7 sherds with straight and curvilinear incisions
Pensacola Incised, rims (Alabama)

I started my Pensacola Incised pot with clay that was sent to us from Mobile, Alabama. It arrived in big dry chunks. I rehydrated it with water and let it sit for a a few days. Once it had firmed up into a mass, I tried working with it. It felt silty and dried out very quickly in my hands. This meant that it had a significant amount of non-clay particles in it, and I would have to be careful about cracking.

dry clay nodules in bowl
Dry clay nodules
bowl of clay sitting in water
Clay rehydrating
bowl of globby clay
Clay ready to work

I added water regularly to keep it pliable, and mixed in a handful of burned crushed shell. As I worked to blend the shell in, I could feel the sharp pieces pricking my hands. They stung for several hours afterwards.

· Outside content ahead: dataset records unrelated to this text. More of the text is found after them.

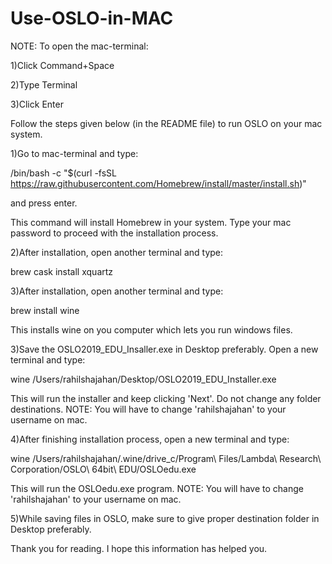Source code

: # Use-OSLO-in-MAC

NOTE: To open the mac-terminal:

1)Click Command+Space

2)Type Terminal

3)Click Enter

Follow the steps given below (in the README file) to run OSLO on your mac system.

1)Go to mac-terminal and type:

/bin/bash -c "$(curl -fsSL https://raw.githubusercontent.com/Homebrew/install/master/install.sh)"

and press enter.

This command will install Homebrew in your system. Type your mac password to proceed with the installation process. 

2)After installation, open another terminal and type:

brew cask install xquartz

3)After installation, open another terminal and type:

brew install wine

This installs wine on you computer which lets you run windows files. 

3)Save the OSLO2019_EDU_Insaller.exe in Desktop preferably. Open a new terminal and type:

wine /Users/rahilshajahan/Desktop/OSLO2019_EDU_Installer.exe 

This will run the installer and keep clicking 'Next'. Do not change any folder destinations. 
NOTE: You will have to change 'rahilshajahan' to your username on mac.

4)After finishing installation process, open a new terminal and type:

wine /Users/rahilshajahan/.wine/drive_c/Program\ Files/Lambda\ Research\ Corporation/OSLO\ 64bit\ EDU/OSLOedu.exe 

This will run the OSLOedu.exe program.
NOTE: You will have to change 'rahilshajahan' to your username on mac.

5)While saving files in OSLO, make sure to give proper destination folder in Desktop preferably.

Thank you for reading. I hope this information has helped you.
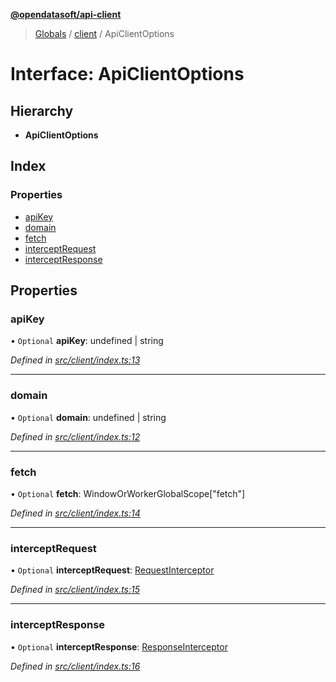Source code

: **[@opendatasoft/api-client](../README.md)**

> [Globals](../globals.md) / [client](../modules/client.md) / ApiClientOptions

# Interface: ApiClientOptions

## Hierarchy

* **ApiClientOptions**

## Index

### Properties

* [apiKey](client.apiclientoptions.md#apikey)
* [domain](client.apiclientoptions.md#domain)
* [fetch](client.apiclientoptions.md#fetch)
* [interceptRequest](client.apiclientoptions.md#interceptrequest)
* [interceptResponse](client.apiclientoptions.md#interceptresponse)

## Properties

### apiKey

• `Optional` **apiKey**: undefined \| string

*Defined in [src/client/index.ts:13](https://github.com/opendatasoft/ods-dataviz-sdk/blob/8246d9d/packages/api-client/src/client/index.ts#L13)*

___

### domain

• `Optional` **domain**: undefined \| string

*Defined in [src/client/index.ts:12](https://github.com/opendatasoft/ods-dataviz-sdk/blob/8246d9d/packages/api-client/src/client/index.ts#L12)*

___

### fetch

• `Optional` **fetch**: WindowOrWorkerGlobalScope[\"fetch\"]

*Defined in [src/client/index.ts:14](https://github.com/opendatasoft/ods-dataviz-sdk/blob/8246d9d/packages/api-client/src/client/index.ts#L14)*

___

### interceptRequest

• `Optional` **interceptRequest**: [RequestInterceptor](../modules/client.md#requestinterceptor)

*Defined in [src/client/index.ts:15](https://github.com/opendatasoft/ods-dataviz-sdk/blob/8246d9d/packages/api-client/src/client/index.ts#L15)*

___

### interceptResponse

• `Optional` **interceptResponse**: [ResponseInterceptor](../modules/client.md#responseinterceptor)

*Defined in [src/client/index.ts:16](https://github.com/opendatasoft/ods-dataviz-sdk/blob/8246d9d/packages/api-client/src/client/index.ts#L16)*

clay with pile of gray crushed shell on top
Adding crushed shell temper
ball of clay
Clay with shell temper mixed into it

Many of the Pensacola Incised vessels are bowls, so I began to make one using the coil method. For inspiration, I looked at some of the pictures illustrated in the writings of C. B. Moore and Gordon Willey. I realized about halfway through that I hadn’t gotten the shape right, and should have made it a wider, more open bowl, but by that time I didn’t want to start over. I ended up with more of a jar.

 

bowl in hand
Bowl form out of shell-tempered clay
Incised pottery bowl b/w photo
Image from C.B. Moore’s “Certain Aboriginal Remains of the Northwest Florida Coast”
Illustrations of pottery bowls
Figure 60 from “Archeology of the Florida Gulf Coast,” showing same vessel photographed in Moore 1901.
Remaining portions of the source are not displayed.